Recently started receiving email notifications from Google regarding my Android app suggesting below To properly handle SSL certificate validation, change your code in the checkServerTrusted method of your custom X509TrustManager interface to raise either CertificateException or IllegalArgumentException whenever the certificate presented by the server does not meet your expectations.
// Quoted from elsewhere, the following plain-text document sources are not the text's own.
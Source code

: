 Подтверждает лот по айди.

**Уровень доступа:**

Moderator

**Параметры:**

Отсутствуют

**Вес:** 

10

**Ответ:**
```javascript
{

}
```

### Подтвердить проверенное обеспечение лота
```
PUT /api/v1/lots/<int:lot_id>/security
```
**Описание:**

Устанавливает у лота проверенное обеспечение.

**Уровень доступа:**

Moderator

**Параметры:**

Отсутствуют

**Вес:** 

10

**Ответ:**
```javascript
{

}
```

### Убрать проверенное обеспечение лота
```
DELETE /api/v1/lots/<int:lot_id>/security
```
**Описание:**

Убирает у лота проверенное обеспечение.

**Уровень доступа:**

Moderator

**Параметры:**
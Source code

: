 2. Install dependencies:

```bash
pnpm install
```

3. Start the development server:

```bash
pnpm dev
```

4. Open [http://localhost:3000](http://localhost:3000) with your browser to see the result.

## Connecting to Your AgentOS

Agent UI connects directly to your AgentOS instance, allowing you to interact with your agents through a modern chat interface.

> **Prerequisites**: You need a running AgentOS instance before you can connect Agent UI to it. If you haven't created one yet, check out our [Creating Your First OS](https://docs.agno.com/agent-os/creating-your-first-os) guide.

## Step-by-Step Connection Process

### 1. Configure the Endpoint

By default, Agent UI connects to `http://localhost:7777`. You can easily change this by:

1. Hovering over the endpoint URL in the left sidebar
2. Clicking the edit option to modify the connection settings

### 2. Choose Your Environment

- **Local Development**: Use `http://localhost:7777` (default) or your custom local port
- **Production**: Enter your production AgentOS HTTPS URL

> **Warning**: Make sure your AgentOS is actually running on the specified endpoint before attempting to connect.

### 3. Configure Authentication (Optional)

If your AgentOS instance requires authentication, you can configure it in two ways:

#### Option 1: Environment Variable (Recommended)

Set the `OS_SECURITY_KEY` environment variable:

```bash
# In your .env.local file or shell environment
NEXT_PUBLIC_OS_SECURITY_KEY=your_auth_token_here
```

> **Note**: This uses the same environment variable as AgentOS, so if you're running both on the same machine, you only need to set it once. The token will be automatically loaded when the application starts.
You may refer to this Help Center article for additional guidance

The SSL socketfactory.javav file looks as below

import java.io.IOException;
import java.net.Socket;
import java.net.UnknownHostException;
import java.security.KeyManagementException;
import java.security.KeyStore;
import java.security.KeyStoreException;
import java.security.NoSuchAlgorithmException;
import java.security.SecureRandom;
import java.security.UnrecoverableKeyException;
import java.security.cert.CertificateException;
import java.security.cert.X509Certificate;

import javax.net.ssl.HttpsURLConnection;
import javax.net.ssl.SSLContext;
import javax.net.ssl.SSLSocketFactory;
import javax.net.ssl.TrustManager;
import javax.net.ssl.X509TrustManager;

public class SimpleSSLSocketFactory extends org.apache.http.conn.ssl.SSLSocketFactory {
    private SSLSocketFactory sslFactory = HttpsURLConnection.getDefaultSSLSocketFactory();

    public SimpleSSLSocketFactory(KeyStore truststore)
            throws NoSuchAlgorithmException, KeyManagementException, KeyStoreException, UnrecoverableKeyException {
        super(null);

        try {
            SSLContext context = SSLContext.getInstance("TLS");

            // Create a trust manager that does not validate certificate chains and simply accept all type of certificates
            X509TrustManager[] trustAllCerts = new X509TrustManager[]{new X509TrustManager() {
                public java.security.cert.X509Certificate[] getAcceptedIssuers() {
                    return new java.security.cert.X509Certificate[]{};
                }

                public void checkClientTrusted(X509Certificate[] chain, String authType) throws CertificateException {
                }

                public void checkServerTrusted(X509Certificate[] chain, String authType) throws CertificateException {
                }
            }};

            // Initialize the socket factory
            context.init(null, trustAllCerts, new SecureRandom());
            sslFactory = context.getSocketFactory();
        } catch (Exception e) {
            e.printStackTrace();
        }
    }

    @Override
    public Socket createSocket(Socket socket, String host, int port, boolean autoClose)
            throws IOException, UnknownHostException {
        return sslFactory.createSocket(socket, host, port, autoClose);
    }

    @Override
    public Socket createSocket() throws IOException {
        return sslFactory.createSocket();
    }
}

I have read through various articles dated back to 2016 that suggest some measures but none of them seems to work here. Has someone been able to get through this? Email also sets a deadline to remove the app from the play store if the vulnerability is not fixed

Answer 1

Facing same issue, We are using thermostat which has html urls which we can not change, So we want to address this issue with some code change only. Answer on this post could help us also.